A spokesperson for the Sun's publisher, News UK, said: "This has absolutely no bearing on the Sun's commitment to Page 3."
Speaking to London's LBC Radio last year, David Dinsmore, the Sun's editor, said the paper would continue to publish topless pictures on Page 3, regardless of pressure from anti-sexism campaigners and an online petition.
When asked whether Page 3 was safe under his editorship, he confirmed that it was, adding that it was a "good way of selling newspapers".

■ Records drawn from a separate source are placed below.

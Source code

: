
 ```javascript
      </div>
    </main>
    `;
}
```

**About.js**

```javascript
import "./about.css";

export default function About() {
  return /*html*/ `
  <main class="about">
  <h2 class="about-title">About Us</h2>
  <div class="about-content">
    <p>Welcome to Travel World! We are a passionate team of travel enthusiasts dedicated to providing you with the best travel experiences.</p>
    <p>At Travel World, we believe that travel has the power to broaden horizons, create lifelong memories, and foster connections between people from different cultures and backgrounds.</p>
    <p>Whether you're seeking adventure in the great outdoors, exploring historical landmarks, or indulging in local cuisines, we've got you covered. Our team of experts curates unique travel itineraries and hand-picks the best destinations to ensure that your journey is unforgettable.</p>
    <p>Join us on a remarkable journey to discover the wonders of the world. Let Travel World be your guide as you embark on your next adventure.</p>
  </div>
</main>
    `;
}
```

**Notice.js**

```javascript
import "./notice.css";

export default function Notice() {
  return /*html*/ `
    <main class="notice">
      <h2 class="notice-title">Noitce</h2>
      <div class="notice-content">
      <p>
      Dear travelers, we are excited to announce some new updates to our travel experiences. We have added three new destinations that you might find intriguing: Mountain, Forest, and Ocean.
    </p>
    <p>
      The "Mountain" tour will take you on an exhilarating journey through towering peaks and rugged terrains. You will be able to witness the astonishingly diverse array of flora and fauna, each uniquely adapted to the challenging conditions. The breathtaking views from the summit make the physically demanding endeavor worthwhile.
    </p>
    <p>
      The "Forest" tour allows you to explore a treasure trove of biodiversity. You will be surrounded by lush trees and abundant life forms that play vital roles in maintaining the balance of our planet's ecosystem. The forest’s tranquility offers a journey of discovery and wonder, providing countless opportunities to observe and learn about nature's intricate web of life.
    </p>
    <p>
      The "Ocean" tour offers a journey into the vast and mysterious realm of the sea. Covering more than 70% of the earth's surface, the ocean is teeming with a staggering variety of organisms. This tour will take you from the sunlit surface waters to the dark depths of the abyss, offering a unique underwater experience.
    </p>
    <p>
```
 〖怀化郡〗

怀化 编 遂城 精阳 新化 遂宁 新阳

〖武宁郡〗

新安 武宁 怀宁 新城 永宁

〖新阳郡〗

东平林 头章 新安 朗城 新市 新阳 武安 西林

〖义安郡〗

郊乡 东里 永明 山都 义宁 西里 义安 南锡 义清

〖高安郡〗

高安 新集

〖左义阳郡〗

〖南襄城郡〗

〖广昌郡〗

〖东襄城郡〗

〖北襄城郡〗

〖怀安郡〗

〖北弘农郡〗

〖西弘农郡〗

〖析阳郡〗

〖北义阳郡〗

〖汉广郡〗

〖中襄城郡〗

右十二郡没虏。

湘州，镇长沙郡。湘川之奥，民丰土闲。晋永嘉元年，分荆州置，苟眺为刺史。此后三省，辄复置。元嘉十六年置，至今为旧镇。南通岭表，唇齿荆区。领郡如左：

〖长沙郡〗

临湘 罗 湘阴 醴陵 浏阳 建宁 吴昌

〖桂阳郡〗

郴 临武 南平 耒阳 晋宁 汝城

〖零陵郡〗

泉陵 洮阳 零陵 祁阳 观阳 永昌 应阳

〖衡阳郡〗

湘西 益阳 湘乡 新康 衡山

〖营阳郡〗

More than 135,000 people have signed the No More Page 3 Campaign petition, calling for the tabloid to "take the bare boobs out of The Sun". Supporters include former Labour spin doctor Alastair Campbell, Caitlin Moran and Lauren Laverne, among others.
The campaign was started by Lucy-Anne Holmes in 2012 and has received cross-party supprot from 140 other MPs, as well as organisations and charities like UK Girlguiding, the National Union of Teachers, Rape Crisis, Women's Aid and The Everyday Sexism Project.
The majority of the 22 million copies of the World Cup edition will be distributed on 12 June in a deal with Royal Mail, to conincide with the opening day of the competition, while the remaining 20% will be delivered the next day.
The mini-issue will be published alongside the regular paid-for issue of The Sun, and a full-page advertisement in the promotional issue will cost around £300,000.
"We are pleased that we can do something so big and bold in the build-up to the World Cup," said a spokesman for News UK. "We are also proud to show our ongoing commitment to printed newspapers as a way of reaching a mass audience."